Woman of Grace and Splendour,
Don't turn away from your wisdom,
Listen to the voice that prompts and guides you,
Be not afraid of your power.
For you are the hope of the world,
The light that guides many a soul.
Take up your role as Torchbearer of the Light,
Walk quietly and gently but hold your head high.

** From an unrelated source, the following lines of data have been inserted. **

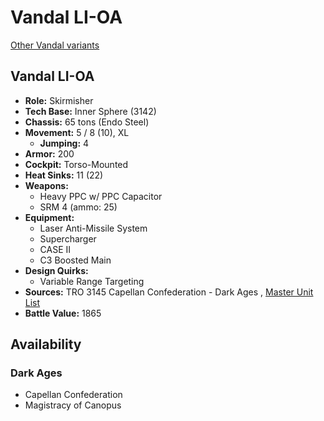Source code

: # Vandal LI-OA 

[Other Vandal variants](../vandal.md) 

## Vandal LI-OA 

- **Role:** Skirmisher 
- **Tech Base:** Inner Sphere (3142) 
- **Chassis:** 65 tons (Endo Steel) 
- **Movement:** 5 / 8 (10), XL 
  - **Jumping:** 4 
- **Armor:** 200 
- **Cockpit:** Torso-Mounted 
- **Heat Sinks:** 11 (22) 
- **Weapons:** 
  - Heavy PPC w/ PPC Capacitor 
  - SRM 4 (ammo: 25) 
- **Equipment:** 
  - Laser Anti-Missile System 
  - Supercharger 
  - CASE II 
  - C3 Boosted Main 
- **Design Quirks:** 
  - Variable Range Targeting 
- **Sources:** TRO 3145 Capellan Confederation - Dark Ages , [Master Unit List](http://masterunitlist.info/Unit/Details/6462/vandal-li-oa) 
- **Battle Value:** 1865 

## Availability 

### Dark Ages 

- Capellan Confederation 
- Magistracy of Canopus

You have traveled far and long,
Over mountains, through valleys,
across rivers and seas.
You have been patient and persevered.
Sometimes you suffered, deep painful wounds,
At other times your spirit flew as high as the sky.
Pave the way for those who will follow,
The mothers, the daughters, the friends.
Listen carefully to the call of the soul,
For the song of the soul is sweet and enchanting,
It lures like a seductive mistress,
It calls to those who would hear.

Oh woman of grace and splendour,
Be ready, prepare, for your time has come.
Step forward with courage and compassion,
Know there is nothing to fear.
For before you lies a universe
ready to unfold at your feet,
Terrains wait to be explored,
And horizons that long to be touched.
Reach out, expand, let your fingers touch the stars,
Release the veils of illusion.

Wise woman, listen to your heart,
Every beat brings you closer to who you really are,
Your heart is filled with untold passion and longing,
It longs to speak your truth and set you free.
You are the candle in the dark,
The light that burns forever.
Dare to fulfill your destiny,
To embrace your dreams and fantasies,
To live every moment abundantly and joyfully,
Within the knowledge of everything
you are and could ever be.

~ Author Unknown ~


I'd love to find the Red Hat poem to add here...

Aunt_Bob

Thursday, September 26, 2002 - 09:29 pm EditMoveDeleteIP
Twiggy . . .

I want you to know how much, how very, very much, your sharing of that amazingly beautiful prose came right at the perfect time for me. It was just what I needed, although I did not know it before I read it. What I am clumsily(?) alluding to is, I was hoping and praying for something to happen, something, anything ... to inspire me to do what I know I have to do. I prayed last night. Last night you came to post. I prayed tonight. I haven't been in here (this thread) for about a week. Tonight I came to post. I was feeling great emotion just reading through the first paragraph. By the last paragraph, specifically the last four lines, I was overwhelmed. I am going to print this out and take it with me tomorrow and read it as I go about 'embracing my dreams and fantasies'. I do not expect you to remotely understand what I am talking about, I just want you to know that I believe everything 'happens' for a reason and I believe you 'happened' for me tonight. Even though I am more than aware that it was neither intentionally nor personally directed at me, [the posting of this poem], I am intentionally and personally thanking you very much for sharing it with us.